Mexican law provides various types of “special”, more expeditious trials for different types of actions. The lender must, however, meet certain requirements to have access to such “special” proceedings. For purposes of enforcing debt secured by a mortgage on real estate located in Mexico, the most common proceedings would be the “foreclosure trial,” the “summary mercantile trial,” and the “ordinary mercantile trial.”

1.  Summary Mercantile Trial

A Summary Mercantile Trial allows the lender to place liens on the debtor’s property, and garnish assets of the defendant right at the outset of the litigation. The lender may pursue this type of action if the lender’s claim is based on, among others, (i) a public document or (ii) commercial paper. In addition, the defendant has limited defenses. The Summary Mercantile Trial has the shortest duration. In the event the defendant fails to answer the complaint within 5 days after service of process, the court will enter judgment for the lender. The prevailing party generally recovers attorney’s fees, and there are very few appeals that are capable of suspending the trial.

2.  Ordinary Mercantile Trial

An Ordinary Mercantile Trial is a default proceeding for controversies arising out of business deals or between business people. The lender has to obtain a favorable judgment not subject to further appeals before the lender may place liens on the defendant’s property. The defendant may raise all defenses she thinks appropriate, and the proceedings may last a year or several years before all appeals are exhausted. There are many appeals and other actions that are capable of suspending the trial. The lender has the burden of proving its case, even if the defendant does not answer the complaint, and the prevailing party does not always gets attorney’s fees.

3.  Foreclosure Action

The main purpose of the Foreclosure Action is to foreclose on a mortgage. The lender must attach to its complaint the documents showing a valid and existing mortgage which is usually, the so called “first testimony” of the public document executed before the Notary Public. The Foreclosure Action is a very useful proceeding if the value of the land mortgaged is enough to cover the debt or the debtor has no other assets. It is a fairly expeditious proceeding that is difficult to suspend. If the lender has correctly documented and registered its mortgage, the proceeding could be concluded within 6 months if the debtor does not resist. If the debtor does resist, the proceeding could take from 6 months to several years.

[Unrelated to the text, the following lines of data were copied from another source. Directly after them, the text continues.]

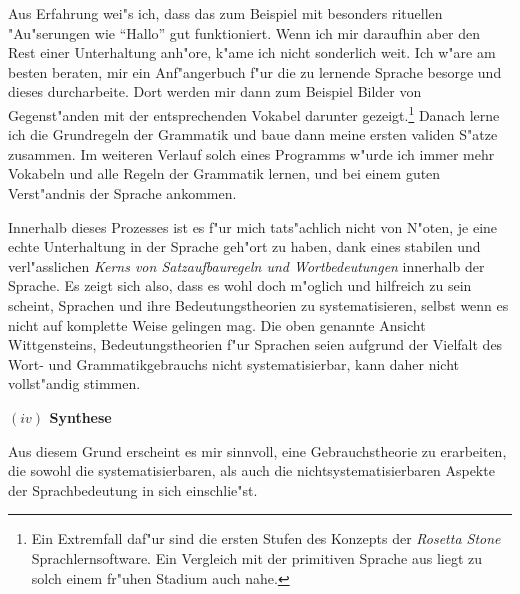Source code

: \documentclass[a4paper, emulatestandardclasses, 12pt]{scrartcl}
\begin{document}
\begin{onehalfspace}
Aus Erfahrung wei"s ich, dass das zum Beispiel mit besonders rituellen "Au"serungen wie "`Hallo"' gut funktioniert. Wenn ich mir daraufhin aber den Rest einer Unterhaltung anh"ore, k"ame ich nicht sonderlich weit. Ich w"are am besten beraten, mir ein Anf"angerbuch f"ur die zu lernende Sprache besorge und dieses durcharbeite. Dort werden mir dann zum Beispiel Bilder von Gegenst"anden mit der entsprechenden Vokabel darunter gezeigt.\footnote{Ein Extremfall daf"ur sind die ersten Stufen des Konzepts der \emph{Rosetta Stone} Sprachlernsoftware. Ein Vergleich mit der primitiven Sprache aus \cite[PU \S 2]{wittgenstein1963tractatus} liegt zu solch einem fr"uhen Stadium auch nahe.} Danach lerne ich die Grundregeln der Grammatik und baue dann meine ersten validen S"atze zusammen. Im weiteren Verlauf solch eines Programms w"urde ich immer mehr Vokabeln und alle Regeln der Grammatik lernen, und bei einem guten Verst"andnis der Sprache ankommen. 

Innerhalb dieses Prozesses ist es f"ur mich tats"achlich nicht von N"oten, je eine echte Unterhaltung in der Sprache geh"ort zu haben, dank eines stabilen und verl"asslichen \emph{Kerns von Satzaufbauregeln und Wortbedeutungen} innerhalb der Sprache. Es zeigt sich also, dass es wohl doch m"oglich und hilfreich zu sein scheint, Sprachen und ihre Bedeutungstheorien zu systematisieren, selbst wenn es nicht auf komplette Weise gelingen mag. Die oben genannte Ansicht Wittgensteins, Bedeutungstheorien f"ur Sprachen seien aufgrund der Vielfalt des Wort- und Grammatikgebrauchs nicht systematisierbar, kann daher nicht vollst"andig stimmen.

\vspace{5mm}
\noindent\textbf{$(iv)$ Synthese}	

\noindent Aus diesem Grund erscheint es mir sinnvoll, eine Gebrauchstheorie zu erarbeiten, die sowohl die systematisierbaren, als auch die nichtsystematisierbaren Aspekte der Sprachbedeutung in sich einschlie"st.  

\end{onehalfspace}


\end{document}
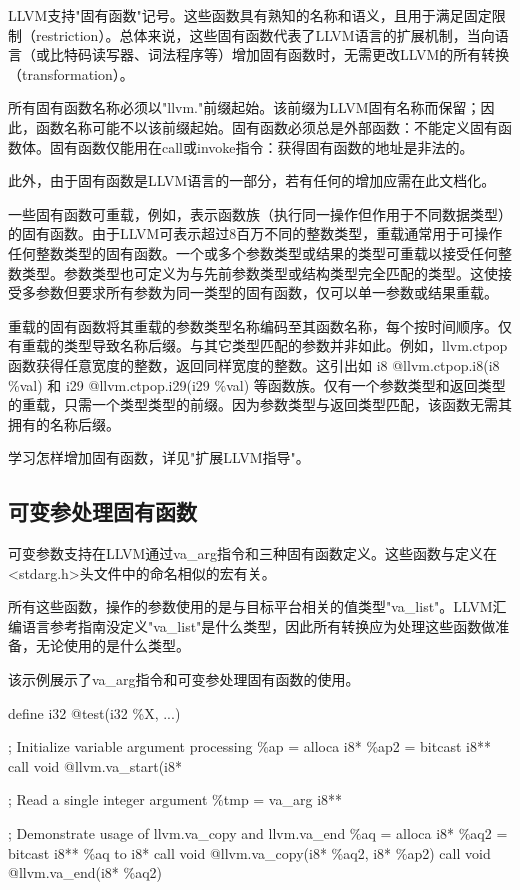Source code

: \documentclass[12pt,a4paper]{article}
\begin{document}
{LLVM支持"固有函数"记号。这些函数具有熟知的名称和语义，且用于满足固定限制（restriction）。总体来说，这些固有函数代表了LLVM语言的扩展机制，当向语言（或比特码读写器、词法程序等）增加固有函数时，无需更改LLVM的所有转换（transformation）。

所有固有函数名称必须以"llvm."前缀起始。该前缀为LLVM固有名称而保留；因此，函数名称可能不以该前缀起始。固有函数必须总是外部函数：不能定义固有函数体。固有函数仅能用在call或invoke指令：获得固有函数的地址是非法的。

此外，由于固有函数是LLVM语言的一部分，若有任何的增加应需在此文档化。

一些固有函数可重载，例如，表示函数族（执行同一操作但作用于不同数据类型）的固有函数。由于LLVM可表示超过8百万不同的整数类型，重载通常用于可操作任何整数类型的固有函数。一个或多个参数类型或结果的类型可重载以接受任何整数类型。参数类型也可定义为与先前参数类型或结构类型完全匹配的类型。这使接受多参数但要求所有参数为同一类型的固有函数，仅可以单一参数或结果重载。

重载的固有函数将其重载的参数类型名称编码至其函数名称，每个按时间顺序。仅有重载的类型导致名称后缀。与其它类型匹配的参数并非如此。例如，llvm.ctpop函数获得任意宽度的整数，返回同样宽度的整数。这引出如 i8 @llvm.ctpop.i8(i8 \%val) 和 i29 @llvm.ctpop.i29(i29 \%val) 等函数族。仅有一个参数类型和返回类型的重载，只需一个类型类型的前缀。因为参数类型与返回类型匹配，该函数无需其拥有的名称后缀。

学习怎样增加固有函数，详见"扩展LLVM指导"。

\subsection{可变参处理固有函数}

可变参数支持在LLVM通过va\_arg指令和三种固有函数定义。这些函数与定义在<stdarg.h>头文件中的命名相似的宏有关。

所有这些函数，操作的参数使用的是与目标平台相关的值类型"va\_list"。LLVM汇编语言参考指南没定义"va\_list"是什么类型，因此所有转换应为处理这些函数做准备，无论使用的是什么类型。

该示例展示了va\_arg指令和可变参处理固有函数的使用。

define i32 @test(i32 \%X, ...) {
  ; Initialize variable argument processing
  \%ap = alloca i8*
  \%ap2 = bitcast i8** %
  call void @llvm.va\_start(i8* %

  ; Read a single integer argument
  \%tmp = va\_arg i8** %

  ; Demonstrate usage of llvm.va\_copy and llvm.va\_end
  \%aq = alloca i8*
  \%aq2 = bitcast i8** \%aq to i8*
  call void @llvm.va\_copy(i8* \%aq2, i8* \%ap2)
  call void @llvm.va\_end(i8* \%aq2)

}}
\end{document}
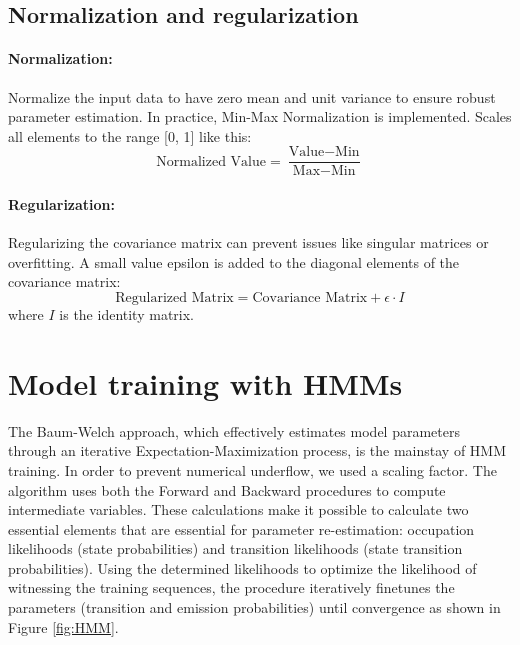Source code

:\documentclass{article}
\begin{document}
\subsection{Normalization and regularization}
\paragraph{Normalization:} Normalize the input data to have zero mean and unit variance to ensure robust parameter estimation. In practice, Min-Max Normalization is implemented. Scales all elements to the range [0, 1] like this:
\begin{equation}
\text{Normalized Value} = \frac{\text{Value} - \text{Min}}{\text{Max} - \text{Min}}
\end{equation}

\paragraph{Regularization:} Regularizing the covariance matrix can prevent issues like singular matrices or overfitting. A small value epsilon is added to the diagonal elements of the covariance matrix:
\begin{equation}
\text{Regularized Matrix} = \text{Covariance Matrix} + \epsilon \cdot I
\end{equation}
where $I$ is the identity matrix.







\section{Model training with HMMs}

The Baum-Welch approach, which effectively estimates model parameters through an iterative Expectation-Maximization process, is the mainstay of HMM training. In order to prevent numerical underflow, we used a scaling factor. The algorithm uses both the Forward and Backward procedures to compute intermediate variables. These calculations make it possible to calculate two essential elements that are essential for parameter re-estimation: occupation likelihoods (state probabilities) and transition likelihoods (state transition probabilities). Using the determined likelihoods to optimize the likelihood of witnessing the training sequences, the procedure iteratively finetunes the parameters (transition and emission probabilities) until convergence as shown in Figure \ref{fig:HMM}.
\end{document}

IV.  Brief Summary of the Laws and Credit Instruments Relevant to Lending in Mexico

A.  Most Relevant Laws

  1. Civil Code:  Provides the default rules for most of the questions not addressed by the parties in the Loan Agreement.
  2. Commercial Code:  States some general rules applicable to commercial loans.
  3. General Law of Commercial Paper and Credit Transactions:  Sets forth the requirements that must be met in order to consider a document Commercial Paper (most important (i) Promissory Notes and (ii) Checks). This law also provides rules that are applicable to various specific types of loans. This law also provides the general legal framework for trust agreements.
  4. Monetary Law of the United States of Mexico:  Sets forth the rules to determine what currency or exchange rate must be used when repaying loans in foreign currency.
  5. Credit Institution’s Law:  Contains the rules applicable to operations performed by financial institutions, including trust agreements.

B.  Specific Credit Instruments

1.  Promissory Notes

Article 170 of the General Law of Commercial Paper and Credit Transactions states that a promissory note must contain the following:

(i)  The word Pagaré (Promissory Note) within the text of the document. In the absence of the word Pagaré, the document is not considered a promissory note.

(ii)  An unconditional promise to pay a specific amount of money. The interpretation given to this requirement is only that the promise to pay must not be conditioned. It is possible to stipulate a variable interest rate but the principal must be certain. It is possible to stipulate the amount in foreign currency, but the creditor cannot force the debtor to pay in the currency stated; the debtor may always pay in Mexican pesos. The exchange rate to be used to calculate the amount due would be that in force at the time of payment if the debtor received foreign currency when she executed the promissory note, or that in force at the time she executed the promissory note in the event that she received Mexican pesos.

(iii)  Name of the person to whom payment shall be made:  Absence of this requirement will void the promissory note as such. The note cannot be made payable to bearer.

(iv)  Place and time of payment. If the place of payment is missing, the law presumes the note is payable at the maker’s domicile. In the event the time of payment is missing, the note will be payable on demand. If the note provides various payment dates, it shall be considered payable on demand.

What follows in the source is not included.